Each line below from the one containing "true // → 0" through the one containing "компонентов и схема" should be output exactly as it stands, and no other line should appear.

Entries supplied below:

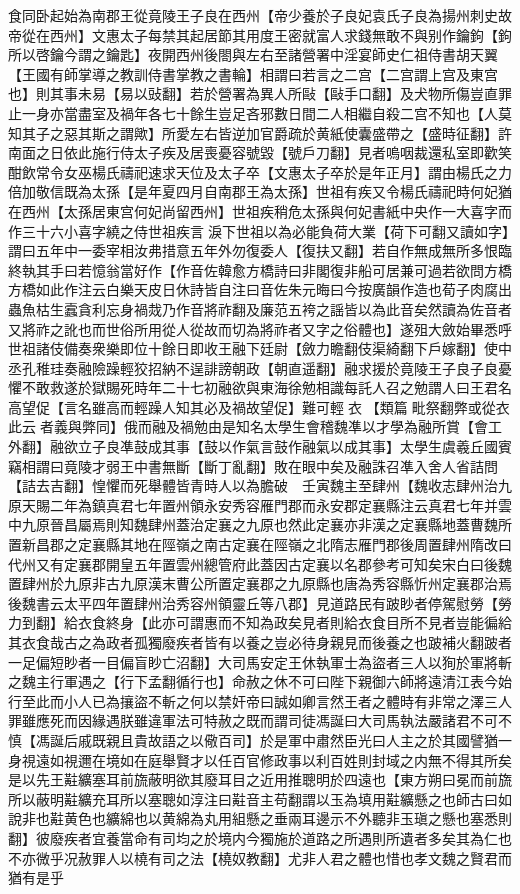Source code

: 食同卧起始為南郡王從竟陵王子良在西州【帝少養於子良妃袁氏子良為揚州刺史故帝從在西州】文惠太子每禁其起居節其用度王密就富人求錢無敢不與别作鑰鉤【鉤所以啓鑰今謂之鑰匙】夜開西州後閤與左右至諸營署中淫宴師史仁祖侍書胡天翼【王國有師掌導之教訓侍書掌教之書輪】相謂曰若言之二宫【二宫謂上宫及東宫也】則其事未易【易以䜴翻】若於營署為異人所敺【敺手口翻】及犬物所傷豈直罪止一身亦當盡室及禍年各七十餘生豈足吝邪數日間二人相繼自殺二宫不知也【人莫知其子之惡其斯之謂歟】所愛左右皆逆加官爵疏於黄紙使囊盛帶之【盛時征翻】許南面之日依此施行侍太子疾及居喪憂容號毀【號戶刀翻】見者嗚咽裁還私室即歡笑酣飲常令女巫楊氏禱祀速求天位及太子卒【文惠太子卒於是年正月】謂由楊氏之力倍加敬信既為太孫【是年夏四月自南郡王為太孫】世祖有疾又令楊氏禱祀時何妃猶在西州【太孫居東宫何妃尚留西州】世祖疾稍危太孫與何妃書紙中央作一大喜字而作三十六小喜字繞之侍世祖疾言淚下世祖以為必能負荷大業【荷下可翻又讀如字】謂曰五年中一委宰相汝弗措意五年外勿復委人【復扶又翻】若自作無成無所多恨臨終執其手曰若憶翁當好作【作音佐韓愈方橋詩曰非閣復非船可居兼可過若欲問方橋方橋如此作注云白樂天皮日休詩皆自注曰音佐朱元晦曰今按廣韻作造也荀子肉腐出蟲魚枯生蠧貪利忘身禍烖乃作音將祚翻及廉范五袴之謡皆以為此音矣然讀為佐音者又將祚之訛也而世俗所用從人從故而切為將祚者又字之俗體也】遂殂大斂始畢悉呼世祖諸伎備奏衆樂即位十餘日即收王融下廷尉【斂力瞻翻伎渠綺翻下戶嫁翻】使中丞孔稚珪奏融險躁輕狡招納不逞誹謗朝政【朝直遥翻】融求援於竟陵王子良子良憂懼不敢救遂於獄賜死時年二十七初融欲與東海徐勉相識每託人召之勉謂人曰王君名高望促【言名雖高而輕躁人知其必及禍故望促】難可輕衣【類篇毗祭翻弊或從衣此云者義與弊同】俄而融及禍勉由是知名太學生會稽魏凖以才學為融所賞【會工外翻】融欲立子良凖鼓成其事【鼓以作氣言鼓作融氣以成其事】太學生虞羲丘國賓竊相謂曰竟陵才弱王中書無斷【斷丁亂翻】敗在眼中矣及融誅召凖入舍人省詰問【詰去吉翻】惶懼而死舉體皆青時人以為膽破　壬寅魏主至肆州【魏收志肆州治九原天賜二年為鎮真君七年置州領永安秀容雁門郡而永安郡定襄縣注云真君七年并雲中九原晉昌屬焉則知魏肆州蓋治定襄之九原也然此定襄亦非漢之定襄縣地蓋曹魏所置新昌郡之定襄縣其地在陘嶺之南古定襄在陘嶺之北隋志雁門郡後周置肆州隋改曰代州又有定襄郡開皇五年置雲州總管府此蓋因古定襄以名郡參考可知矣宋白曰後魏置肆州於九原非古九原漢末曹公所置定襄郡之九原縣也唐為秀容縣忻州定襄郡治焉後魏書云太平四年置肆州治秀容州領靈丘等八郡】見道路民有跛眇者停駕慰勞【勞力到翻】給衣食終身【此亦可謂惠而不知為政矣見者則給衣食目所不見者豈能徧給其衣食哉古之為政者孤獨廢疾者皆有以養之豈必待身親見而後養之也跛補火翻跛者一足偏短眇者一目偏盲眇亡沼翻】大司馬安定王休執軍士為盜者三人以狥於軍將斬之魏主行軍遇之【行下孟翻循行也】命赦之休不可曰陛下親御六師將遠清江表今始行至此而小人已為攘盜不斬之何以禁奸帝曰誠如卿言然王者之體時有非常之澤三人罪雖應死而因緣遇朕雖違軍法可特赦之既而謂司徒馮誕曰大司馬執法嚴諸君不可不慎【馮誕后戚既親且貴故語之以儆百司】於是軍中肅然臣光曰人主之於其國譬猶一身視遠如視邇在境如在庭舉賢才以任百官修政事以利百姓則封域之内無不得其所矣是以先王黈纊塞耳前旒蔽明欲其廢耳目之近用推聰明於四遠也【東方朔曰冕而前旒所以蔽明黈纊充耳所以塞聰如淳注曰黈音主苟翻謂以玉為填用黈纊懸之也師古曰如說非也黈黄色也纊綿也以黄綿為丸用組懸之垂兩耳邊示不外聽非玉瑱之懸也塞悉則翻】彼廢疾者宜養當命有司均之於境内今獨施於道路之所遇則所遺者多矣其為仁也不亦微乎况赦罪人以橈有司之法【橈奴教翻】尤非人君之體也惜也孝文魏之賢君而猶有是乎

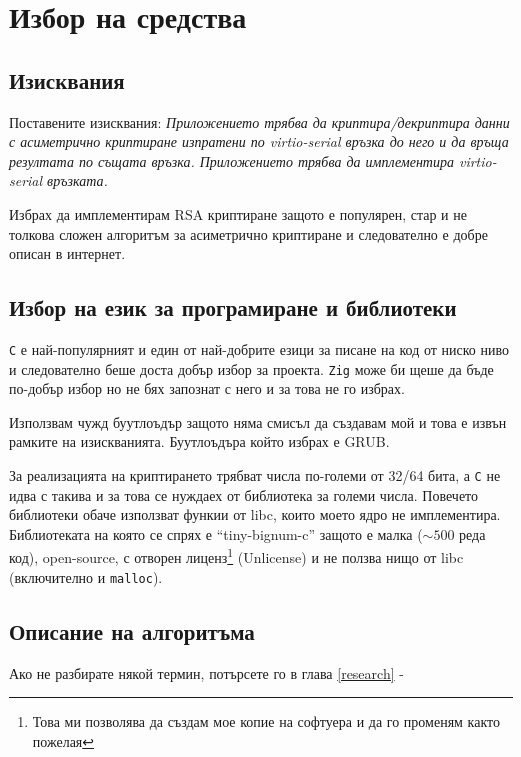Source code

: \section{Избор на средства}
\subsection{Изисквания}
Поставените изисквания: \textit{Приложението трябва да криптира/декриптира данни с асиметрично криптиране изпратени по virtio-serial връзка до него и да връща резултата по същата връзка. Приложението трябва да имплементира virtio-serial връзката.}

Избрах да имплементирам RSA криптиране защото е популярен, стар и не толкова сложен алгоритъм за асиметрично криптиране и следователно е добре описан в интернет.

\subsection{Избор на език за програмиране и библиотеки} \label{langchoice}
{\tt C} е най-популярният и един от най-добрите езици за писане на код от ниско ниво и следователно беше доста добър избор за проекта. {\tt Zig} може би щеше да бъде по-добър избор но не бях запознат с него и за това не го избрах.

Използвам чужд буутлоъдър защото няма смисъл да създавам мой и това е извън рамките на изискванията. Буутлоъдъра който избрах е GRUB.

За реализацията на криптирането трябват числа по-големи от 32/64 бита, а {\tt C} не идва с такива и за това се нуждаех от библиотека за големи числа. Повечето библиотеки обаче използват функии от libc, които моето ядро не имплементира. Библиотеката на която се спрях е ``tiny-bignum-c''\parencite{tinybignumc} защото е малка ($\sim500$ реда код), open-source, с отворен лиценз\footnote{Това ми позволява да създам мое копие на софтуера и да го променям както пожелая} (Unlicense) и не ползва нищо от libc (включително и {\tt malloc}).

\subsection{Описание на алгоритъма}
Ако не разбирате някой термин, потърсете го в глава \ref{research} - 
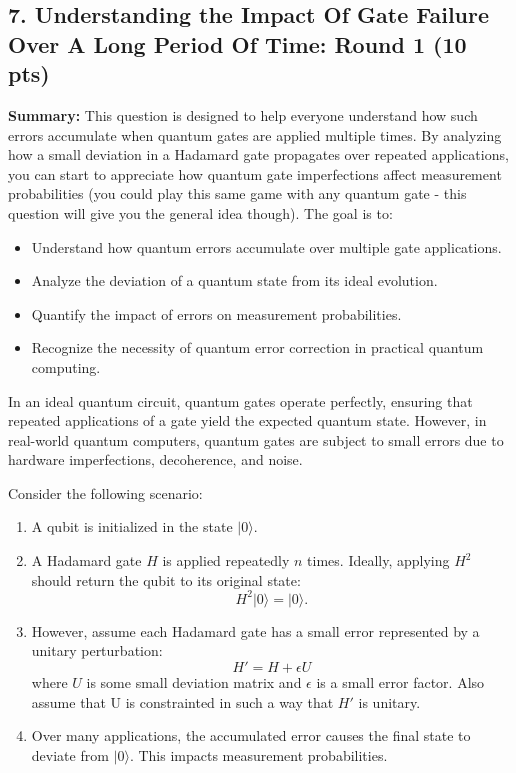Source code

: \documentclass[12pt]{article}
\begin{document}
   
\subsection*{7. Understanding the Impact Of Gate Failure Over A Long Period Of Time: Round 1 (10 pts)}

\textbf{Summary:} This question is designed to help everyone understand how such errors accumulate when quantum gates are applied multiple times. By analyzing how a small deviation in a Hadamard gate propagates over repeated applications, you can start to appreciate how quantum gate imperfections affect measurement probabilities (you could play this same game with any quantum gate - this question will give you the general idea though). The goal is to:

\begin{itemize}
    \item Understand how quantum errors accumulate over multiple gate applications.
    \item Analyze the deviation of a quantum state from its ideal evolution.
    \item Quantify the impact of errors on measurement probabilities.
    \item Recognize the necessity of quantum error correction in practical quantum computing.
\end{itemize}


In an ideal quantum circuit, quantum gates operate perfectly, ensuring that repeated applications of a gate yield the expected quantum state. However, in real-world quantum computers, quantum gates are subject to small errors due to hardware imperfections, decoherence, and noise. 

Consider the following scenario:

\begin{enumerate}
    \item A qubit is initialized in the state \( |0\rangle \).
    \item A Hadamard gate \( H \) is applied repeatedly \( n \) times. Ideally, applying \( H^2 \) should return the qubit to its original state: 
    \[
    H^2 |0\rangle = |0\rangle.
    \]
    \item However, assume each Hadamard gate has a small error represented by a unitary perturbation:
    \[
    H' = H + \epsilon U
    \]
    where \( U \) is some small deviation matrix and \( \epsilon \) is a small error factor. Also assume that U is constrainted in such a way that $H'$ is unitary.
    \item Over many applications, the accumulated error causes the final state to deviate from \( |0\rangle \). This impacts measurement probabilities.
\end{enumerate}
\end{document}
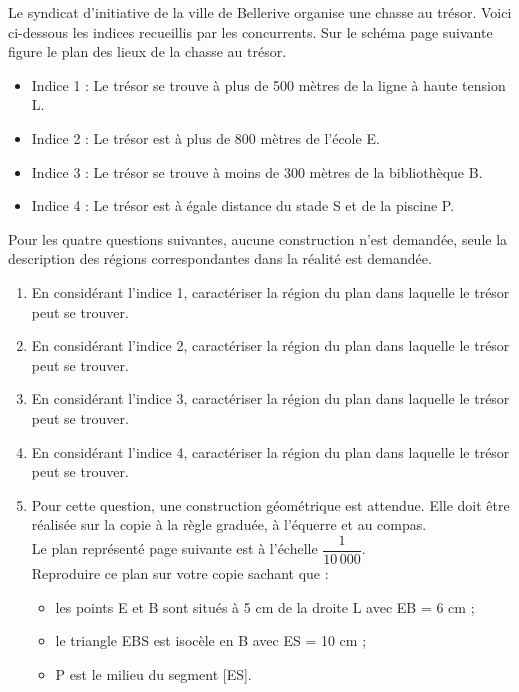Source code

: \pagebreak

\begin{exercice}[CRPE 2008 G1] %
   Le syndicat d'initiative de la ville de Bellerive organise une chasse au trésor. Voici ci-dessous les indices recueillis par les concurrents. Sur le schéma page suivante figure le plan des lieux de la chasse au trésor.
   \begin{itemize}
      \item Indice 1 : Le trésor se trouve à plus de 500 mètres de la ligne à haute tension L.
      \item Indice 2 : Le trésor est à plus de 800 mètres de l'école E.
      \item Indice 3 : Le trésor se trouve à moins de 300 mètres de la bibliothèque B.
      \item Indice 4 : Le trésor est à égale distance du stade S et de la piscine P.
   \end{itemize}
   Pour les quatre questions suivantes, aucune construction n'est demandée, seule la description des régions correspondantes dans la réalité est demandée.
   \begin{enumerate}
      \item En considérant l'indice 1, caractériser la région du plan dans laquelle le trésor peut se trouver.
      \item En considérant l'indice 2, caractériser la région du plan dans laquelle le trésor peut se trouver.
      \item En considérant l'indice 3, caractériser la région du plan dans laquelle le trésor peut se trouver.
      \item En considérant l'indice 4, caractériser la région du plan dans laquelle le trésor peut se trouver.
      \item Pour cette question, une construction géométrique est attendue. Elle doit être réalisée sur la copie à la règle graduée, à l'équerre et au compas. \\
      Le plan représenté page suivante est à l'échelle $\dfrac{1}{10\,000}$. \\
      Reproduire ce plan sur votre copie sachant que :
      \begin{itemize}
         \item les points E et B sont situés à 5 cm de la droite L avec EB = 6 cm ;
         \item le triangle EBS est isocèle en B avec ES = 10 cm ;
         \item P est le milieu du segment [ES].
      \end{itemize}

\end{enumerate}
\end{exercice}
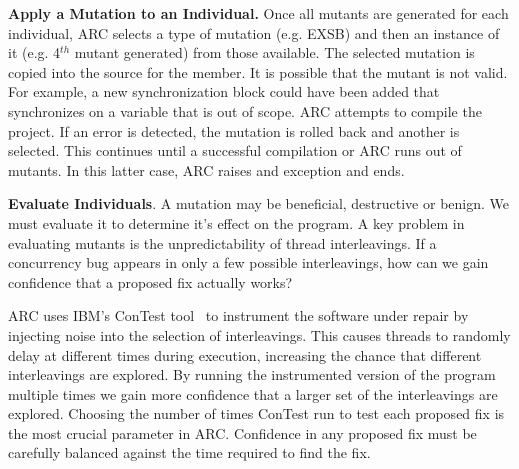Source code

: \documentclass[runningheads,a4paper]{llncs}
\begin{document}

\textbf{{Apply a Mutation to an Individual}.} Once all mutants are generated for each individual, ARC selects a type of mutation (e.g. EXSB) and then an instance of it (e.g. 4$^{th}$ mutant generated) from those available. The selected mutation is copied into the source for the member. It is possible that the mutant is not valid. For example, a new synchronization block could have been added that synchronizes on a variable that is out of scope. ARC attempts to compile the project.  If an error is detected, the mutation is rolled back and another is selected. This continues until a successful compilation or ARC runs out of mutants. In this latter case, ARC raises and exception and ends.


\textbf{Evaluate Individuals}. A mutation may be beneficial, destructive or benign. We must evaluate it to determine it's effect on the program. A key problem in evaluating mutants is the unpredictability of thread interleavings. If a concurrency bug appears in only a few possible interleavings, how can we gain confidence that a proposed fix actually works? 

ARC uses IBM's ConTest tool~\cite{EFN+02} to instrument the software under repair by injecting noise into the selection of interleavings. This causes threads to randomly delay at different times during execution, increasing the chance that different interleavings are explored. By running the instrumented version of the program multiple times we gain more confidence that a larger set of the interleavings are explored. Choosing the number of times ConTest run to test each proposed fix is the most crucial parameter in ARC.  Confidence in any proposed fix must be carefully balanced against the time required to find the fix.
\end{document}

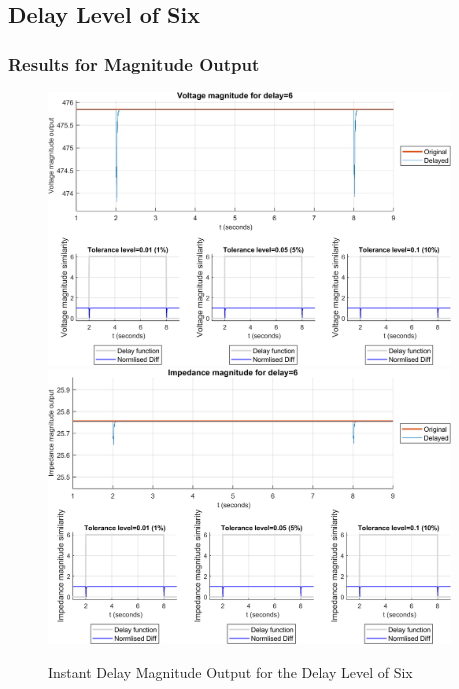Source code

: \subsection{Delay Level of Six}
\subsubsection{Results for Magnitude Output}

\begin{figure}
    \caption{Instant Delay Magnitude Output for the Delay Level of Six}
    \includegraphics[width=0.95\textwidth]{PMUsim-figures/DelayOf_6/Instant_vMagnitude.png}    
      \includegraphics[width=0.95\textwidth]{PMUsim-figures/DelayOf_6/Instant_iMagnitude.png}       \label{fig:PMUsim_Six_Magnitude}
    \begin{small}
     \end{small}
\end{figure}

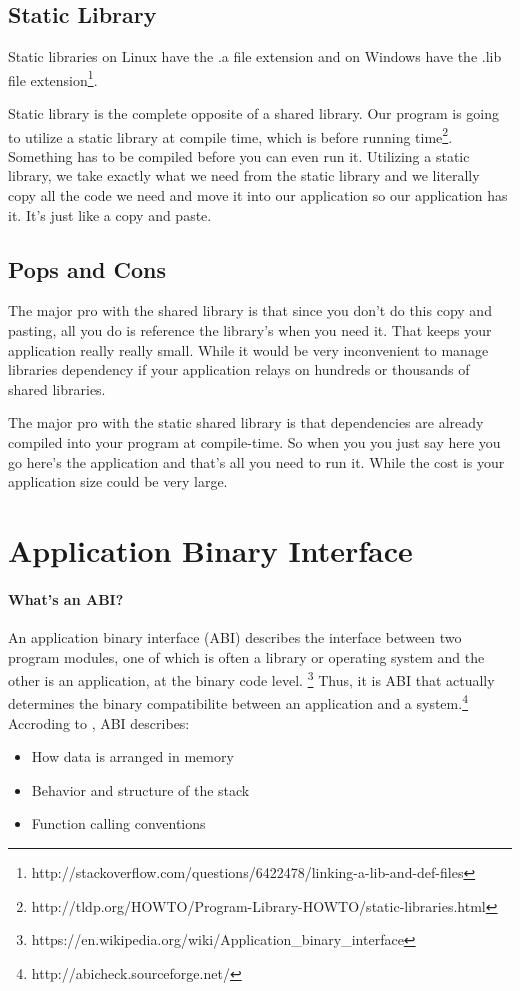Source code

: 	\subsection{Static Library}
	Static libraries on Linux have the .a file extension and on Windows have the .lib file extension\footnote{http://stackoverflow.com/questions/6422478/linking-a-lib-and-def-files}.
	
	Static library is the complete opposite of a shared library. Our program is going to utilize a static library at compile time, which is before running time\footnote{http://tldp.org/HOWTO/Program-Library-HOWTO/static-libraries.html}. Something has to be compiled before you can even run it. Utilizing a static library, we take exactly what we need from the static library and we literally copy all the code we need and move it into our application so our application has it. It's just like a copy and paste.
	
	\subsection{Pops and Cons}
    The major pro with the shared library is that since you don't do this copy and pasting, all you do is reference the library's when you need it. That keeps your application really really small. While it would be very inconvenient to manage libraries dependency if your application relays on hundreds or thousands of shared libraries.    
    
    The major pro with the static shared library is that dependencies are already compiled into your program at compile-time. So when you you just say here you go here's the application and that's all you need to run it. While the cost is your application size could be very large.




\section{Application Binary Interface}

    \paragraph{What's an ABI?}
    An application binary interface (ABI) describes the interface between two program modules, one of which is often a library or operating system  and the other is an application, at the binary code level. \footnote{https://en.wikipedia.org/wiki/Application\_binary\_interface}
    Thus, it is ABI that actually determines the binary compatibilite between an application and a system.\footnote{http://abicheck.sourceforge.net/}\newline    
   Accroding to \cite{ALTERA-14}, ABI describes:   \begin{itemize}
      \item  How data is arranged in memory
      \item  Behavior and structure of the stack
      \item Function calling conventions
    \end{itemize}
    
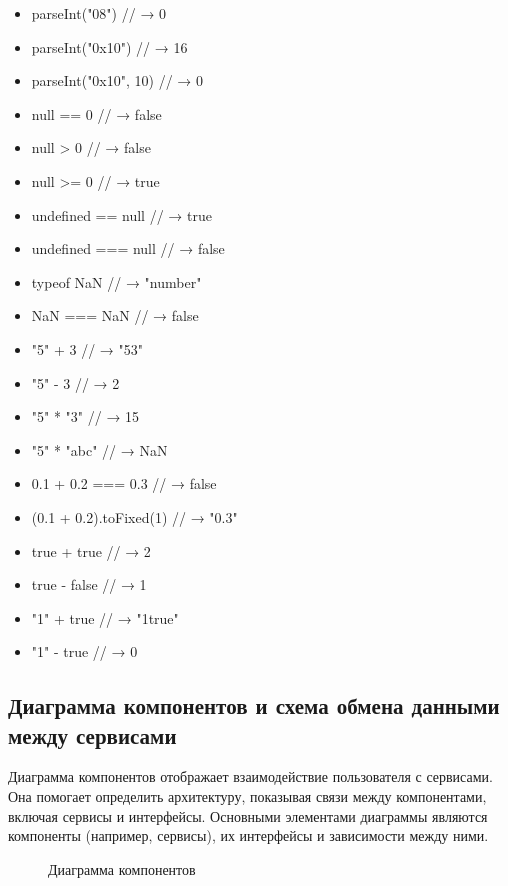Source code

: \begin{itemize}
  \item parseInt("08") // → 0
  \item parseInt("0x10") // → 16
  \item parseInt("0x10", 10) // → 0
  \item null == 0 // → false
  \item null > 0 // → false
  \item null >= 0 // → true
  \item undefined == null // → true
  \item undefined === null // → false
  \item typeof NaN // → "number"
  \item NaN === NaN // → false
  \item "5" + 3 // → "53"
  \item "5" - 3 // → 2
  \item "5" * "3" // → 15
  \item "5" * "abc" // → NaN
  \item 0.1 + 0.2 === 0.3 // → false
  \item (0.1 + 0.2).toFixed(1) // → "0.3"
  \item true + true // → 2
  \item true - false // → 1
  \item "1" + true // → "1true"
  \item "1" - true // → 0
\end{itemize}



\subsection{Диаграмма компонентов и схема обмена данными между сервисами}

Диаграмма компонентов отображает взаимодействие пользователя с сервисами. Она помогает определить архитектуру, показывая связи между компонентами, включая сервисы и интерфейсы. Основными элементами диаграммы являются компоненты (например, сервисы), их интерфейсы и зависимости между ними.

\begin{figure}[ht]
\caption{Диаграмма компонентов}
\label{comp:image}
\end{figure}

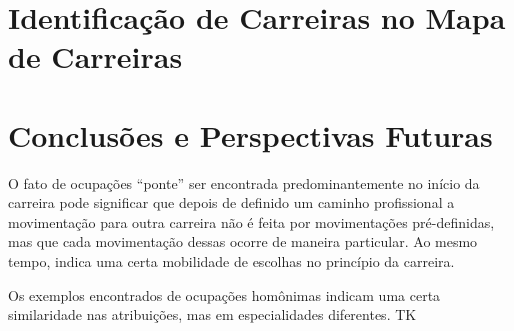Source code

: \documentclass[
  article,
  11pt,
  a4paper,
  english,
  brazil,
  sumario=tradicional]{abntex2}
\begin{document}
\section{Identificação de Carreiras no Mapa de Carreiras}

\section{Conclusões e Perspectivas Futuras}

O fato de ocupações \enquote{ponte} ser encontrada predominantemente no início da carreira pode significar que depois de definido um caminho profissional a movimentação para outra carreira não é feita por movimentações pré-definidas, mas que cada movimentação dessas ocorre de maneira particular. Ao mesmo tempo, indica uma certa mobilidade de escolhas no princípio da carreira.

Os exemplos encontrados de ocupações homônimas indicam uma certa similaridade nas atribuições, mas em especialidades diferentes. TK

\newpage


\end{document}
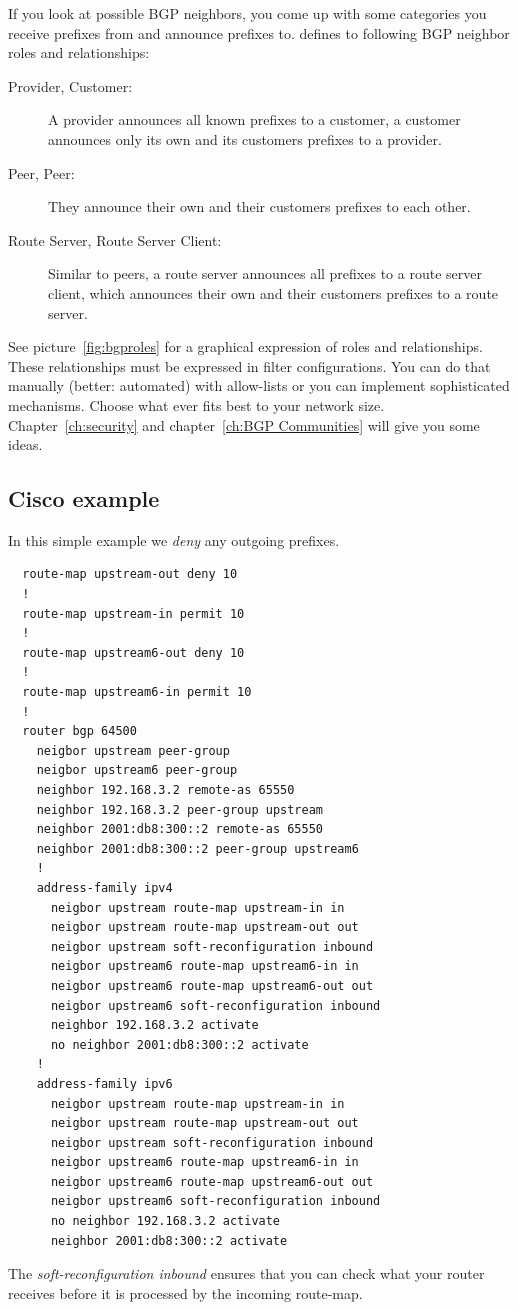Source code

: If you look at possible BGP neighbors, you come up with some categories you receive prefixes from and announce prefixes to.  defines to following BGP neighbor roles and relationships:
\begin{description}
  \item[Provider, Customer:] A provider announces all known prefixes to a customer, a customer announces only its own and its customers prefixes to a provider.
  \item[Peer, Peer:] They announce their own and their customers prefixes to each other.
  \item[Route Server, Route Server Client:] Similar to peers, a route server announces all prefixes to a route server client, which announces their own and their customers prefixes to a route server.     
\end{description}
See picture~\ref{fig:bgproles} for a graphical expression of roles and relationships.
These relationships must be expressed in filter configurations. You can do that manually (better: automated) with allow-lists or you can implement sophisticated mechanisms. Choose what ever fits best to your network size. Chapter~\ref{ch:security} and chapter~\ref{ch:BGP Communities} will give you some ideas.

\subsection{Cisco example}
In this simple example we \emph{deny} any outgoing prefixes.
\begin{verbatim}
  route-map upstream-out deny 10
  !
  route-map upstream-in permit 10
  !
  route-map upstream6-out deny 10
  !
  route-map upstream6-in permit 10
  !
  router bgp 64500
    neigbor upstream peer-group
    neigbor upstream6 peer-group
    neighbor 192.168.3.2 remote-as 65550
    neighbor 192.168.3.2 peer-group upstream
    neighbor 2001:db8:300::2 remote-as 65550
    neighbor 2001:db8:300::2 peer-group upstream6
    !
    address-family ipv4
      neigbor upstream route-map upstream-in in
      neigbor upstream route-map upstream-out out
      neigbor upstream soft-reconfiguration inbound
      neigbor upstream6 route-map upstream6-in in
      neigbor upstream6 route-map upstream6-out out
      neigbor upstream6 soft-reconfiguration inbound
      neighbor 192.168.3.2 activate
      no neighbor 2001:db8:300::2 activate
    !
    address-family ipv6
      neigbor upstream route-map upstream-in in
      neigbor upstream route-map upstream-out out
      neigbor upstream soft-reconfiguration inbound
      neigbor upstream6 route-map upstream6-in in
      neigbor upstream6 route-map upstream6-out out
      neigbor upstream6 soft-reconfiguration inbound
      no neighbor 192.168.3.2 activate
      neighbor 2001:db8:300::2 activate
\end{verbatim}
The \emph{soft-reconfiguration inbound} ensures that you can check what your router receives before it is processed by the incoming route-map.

End of Entries supplied.

**Solution:**
  \item "1" - true // → 0
\end{itemize}



\subsection{Диаграмма компонентов и схема обмена данными между сервисами}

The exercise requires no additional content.